HepatoPred-EL

Prediction of chemical hepatotoxicity using ensemble learning methods

About HepatoPred-EL Server

What is HepatoPred-EL server?

HepatoPred-EL (hepatotoxicity prediction using ensemble learning methods) is a hepatotoxicity prediction web server, which classifies compounds as hepatotoxicants, and Non-hepatotoxicants, using only their two-dimensional structures. This web server has integrated an ensemble learning model to predict the hepatotoxicity of chemicals.

How the ensemble models integrated in HepatoPred-EL server formed?

The ensemble model was developed via fusing a series of basic models, which were generated by three different machine learning algorithms, including SVM (Support Vector Machine), RF (Random Forest), and XGBoost (Extreme Gradient Boosting) and twelve different molecular fingerprints on a dataset containing 1241 diverse compounds using the PaDEL-Descriptor software. As a result, 35 ensemble models were proposed using these basic classifiers. The best n (n = 36, 35, 34, 33…4, 3, 2) basic classifiers with better predictive performance were fused to form the ensemble model via averaging the probabilities from the basic classifiers, finally we choose the best model Top-5 ensemble model as our classifier (SubFPC and KRC are used by RF algorithm, and CDK, CDKExt and Pubchem are used by SVM algorithm)。

What are the performances for the models integrated in HepatoPred-EL server?

The predictive performance of the basic models and ensemble models were evaluated by 5-fold cross-validation with 100 repeats.

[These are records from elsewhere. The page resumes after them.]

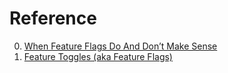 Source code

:# Reference

0. [When Feature Flags Do And Don’t Make Sense](https://software.rajivprab.com/2019/12/19/when-feature-flags-do-and-dont-make-sense/)
0. [Feature Toggles (aka Feature Flags)](https://martinfowler.com/articles/feature-toggles.html)

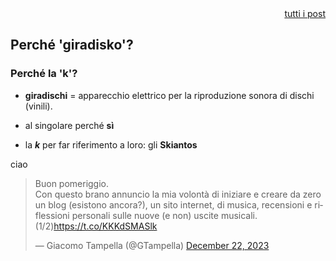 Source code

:  <link rel="shortcut icon" type="image/x-icon" href="favicon.ico">
<div align="right"><a href="indice">tutti i post</a></div>

## Perché 'giradisko'?

### Perché la 'k'?

- **giradischi** = apparecchio elettrico per la riproduzione sonora di dischi (vinili).

- al singolare perché **sì** 

- la _**k**_ per far riferimento a loro: gli **Skiantos**


ciao

<blockquote class="twitter-tweet"><p lang="it" dir="ltr">Buon pomeriggio.<br>Con questo brano annuncio la mia volontà di iniziare e creare da zero un blog (esistono ancora?), un sito internet, di musica, recensioni e riflessioni personali sulle nuove (e non) uscite musicali. <br>(1/2)<a href="https://t.co/KKKdSMASlk">https://t.co/KKKdSMASlk</a></p>&mdash; Giacomo Tampella (@GTampella) <a href="https://twitter.com/GTampella/status/1738204099105984972?ref_src=twsrc%5Etfw">December 22, 2023</a></blockquote> <script async src="https://platform.twitter.com/widgets.js" charset="utf-8"></script>
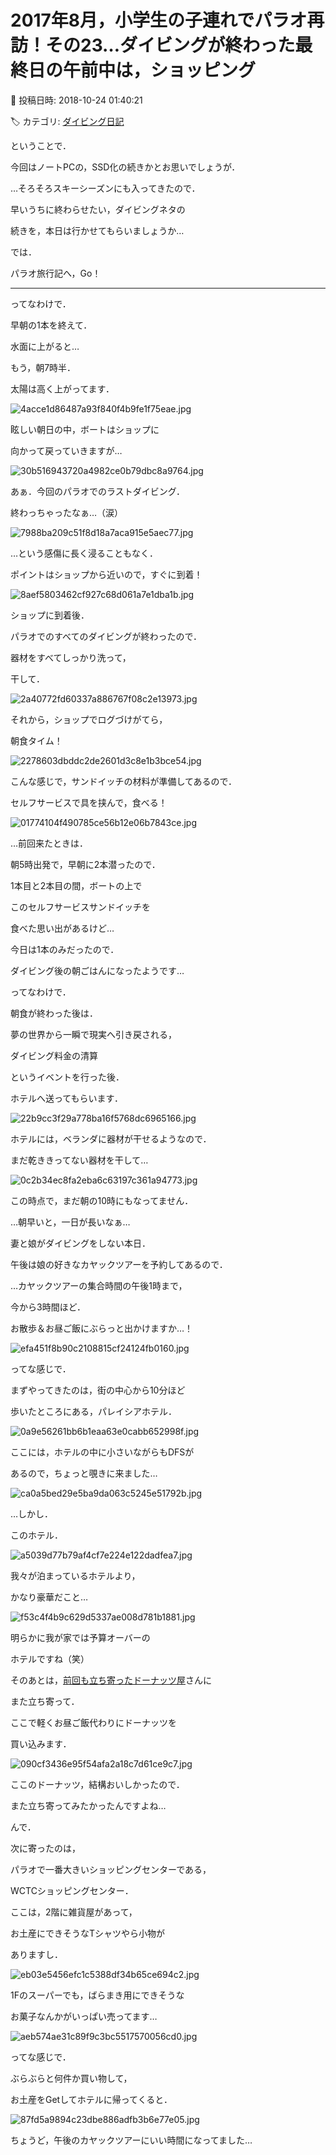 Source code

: # 2017年8月，小学生の子連れでパラオ再訪！その23…ダイビングが終わった最終日の午前中は，ショッピング

📅 投稿日時: 2018-10-24 01:40:21

🏷️ カテゴリ: [ダイビング日記](ce3a7a8d424d112fce83ee85c81a0e344.md)

ということで．


今回はノートPCの，SSD化の続きかとお思いでしょうが．


…そろそろスキーシーズンにも入ってきたので．


早いうちに終わらせたい，ダイビングネタの


続きを，本日は行かせてもらいましょうか…





では．


パラオ旅行記へ，Go！


----





ってなわけで．


早朝の1本を終えて．


水面に上がると…


もう，朝7時半．


太陽は高く上がってます．




![4acce1d86487a93f840f4b9fe1f75eae.jpg](images/4acce1d86487a93f840f4b9fe1f75eae.jpg)




眩しい朝日の中，ボートはショップに


向かって戻っていきますが…




![30b516943720a4982ce0b79dbc8a9764.jpg](images/30b516943720a4982ce0b79dbc8a9764.jpg)




あぁ．今回のパラオでのラストダイビング．


終わっちゃったなぁ…（涙）




![7988ba209c51f8d18a7aca915e5aec77.jpg](images/7988ba209c51f8d18a7aca915e5aec77.jpg)




…という感傷に長く浸ることもなく．


ポイントはショップから近いので，すぐに到着！




![8aef5803462cf927c68d061a7e1dba1b.jpg](images/8aef5803462cf927c68d061a7e1dba1b.jpg)




ショップに到着後．


パラオでのすべてのダイビングが終わったので．


器材をすべてしっかり洗って，


干して．




![2a40772fd60337a886767f08c2e13973.jpg](images/2a40772fd60337a886767f08c2e13973.jpg)







それから，ショップでログづけがてら，


朝食タイム！




![2278603dbddc2de2601d3c8e1b3bce54.jpg](images/2278603dbddc2de2601d3c8e1b3bce54.jpg)




こんな感じで，サンドイッチの材料が準備してあるので．


セルフサービスで具を挟んで，食べる！




![01774104f490785ce56b12e06b7843ce.jpg](images/01774104f490785ce56b12e06b7843ce.jpg)




…前回来たときは．


朝5時出発で，早朝に2本潜ったので．


1本目と2本目の間，ボートの上で


このセルフサービスサンドイッチを


食べた思い出があるけど…


今日は1本のみだったので．


ダイビング後の朝ごはんになったようです…





ってなわけで．


朝食が終わった後は．


夢の世界から一瞬で現実へ引き戻される，


ダイビング料金の清算


というイベントを行った後．


ホテルへ送ってもらいます．




![22b9cc3f29a778ba16f5768dc6965166.jpg](images/22b9cc3f29a778ba16f5768dc6965166.jpg)







ホテルには，ベランダに器材が干せるようなので．


まだ乾ききってない器材を干して…




![0c2b34ec8fa2eba6c63197c361a94773.jpg](images/0c2b34ec8fa2eba6c63197c361a94773.jpg)




この時点で，まだ朝の10時にもなってません．


…朝早いと，一日が長いなぁ…





妻と娘がダイビングをしない本日．


午後は娘の好きなカヤックツアーを予約してあるので．


…カヤックツアーの集合時間の午後1時まで，


今から3時間ほど．


お散歩＆お昼ご飯にぶらっと出かけますか…！




![efa451f8b90c2108815cf24124fb0160.jpg](images/efa451f8b90c2108815cf24124fb0160.jpg)




ってな感じで．


まずやってきたのは，街の中心から10分ほど


歩いたところにある，パレイシアホテル．




![0a9e56261bb6b1eaa63e0cabb652998f.jpg](images/0a9e56261bb6b1eaa63e0cabb652998f.jpg)




ここには，ホテルの中に小さいながらもDFSが


あるので，ちょっと覗きに来ました…




![ca0a5bed29e5ba9da063c5245e51792b.jpg](images/ca0a5bed29e5ba9da063c5245e51792b.jpg)




…しかし．


このホテル．




![a5039d77b79af4cf7e224e122dadfea7.jpg](images/a5039d77b79af4cf7e224e122dadfea7.jpg)




我々が泊まっているホテルより，


かなり豪華だこと…




![f53c4f4b9c629d5337ae008d781b1881.jpg](images/f53c4f4b9c629d5337ae008d781b1881.jpg)




明らかに我が家では予算オーバーの


ホテルですね（笑）





そのあとは，[前回も立ち寄ったドーナッツ屋](ec19184284d1555ef32e7bef1b99ffa89.md)さんに


また立ち寄って．


ここで軽くお昼ご飯代わりにドーナッツを


買い込みます．




![090cf3436e95f54afa2a18c7d61ce9c7.jpg](images/090cf3436e95f54afa2a18c7d61ce9c7.jpg)




ここのドーナッツ，結構おいしかったので．


また立ち寄ってみたかったんですよね…





んで．


次に寄ったのは，


パラオで一番大きいショッピングセンターである，


WCTCショッピングセンター．


ここは，2階に雑貨屋があって，


お土産にできそうなTシャツやら小物が


ありますし．




![eb03e5456efc1c5388df34b65ce694c2.jpg](images/eb03e5456efc1c5388df34b65ce694c2.jpg)




1Fのスーパーでも，ばらまき用にできそうな


お菓子なんかがいっぱい売ってます…




![aeb574ae31c89f9c3bc5517570056cd0.jpg](images/aeb574ae31c89f9c3bc5517570056cd0.jpg)




ってな感じで．


ぶらぶらと何件か買い物して，


お土産をGetしてホテルに帰ってくると．




![87fd5a9894c23dbe886adfb3b6e77e05.jpg](images/87fd5a9894c23dbe886adfb3b6e77e05.jpg)




ちょうど，午後のカヤックツアーにいい時間になってました…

The ensemble models have outperformed all the basic models. The performance indicators for the three ensemble models are listed in the following table:

Models Accuracy (%) Sensitivity (%) Specificity (%) AUC (%)
Top-5 Ensemble 71.1±2.6 79.9±3.6 60.3±4.8 76.4±2.6

How to use the HepatoPred-EL server?

Users can draw their chemical structures in the ketcher canvas, or can enter the SMILES strings of their chemical to the textbox. It is also possible to upload a file containing the compounds to be predicted. The format of the file can be SMILES (with extension of .smiles or .smi), sdf, mol, or mol2. Up to 1000 molecules can be processed at one time. Users can select one or more models to make predictions in a single run.

How to interpret the output from HepatoPred-EL server?

The HepatoPred-EL server only accepts compounds that contain more than 3 carbon atoms. For compounds that do not meet this requirement, no prediction will be made. And these compounds will be listed on the “Failure predictions” section in the output page. The ensemble models classify compounds as hepatotoxicants and Non-hepatotoxicants and the results of probability values and classification labels are listed in the “Average” and “Class” column of the output table. The probability values from each basic model are also provided. The probability values ranges from 0 to 1. If the probability is greater than 0.5, the compound is considered to be a hepatotoxicant. Otherwise, it is considered to be a non-hepatotoxicant substance.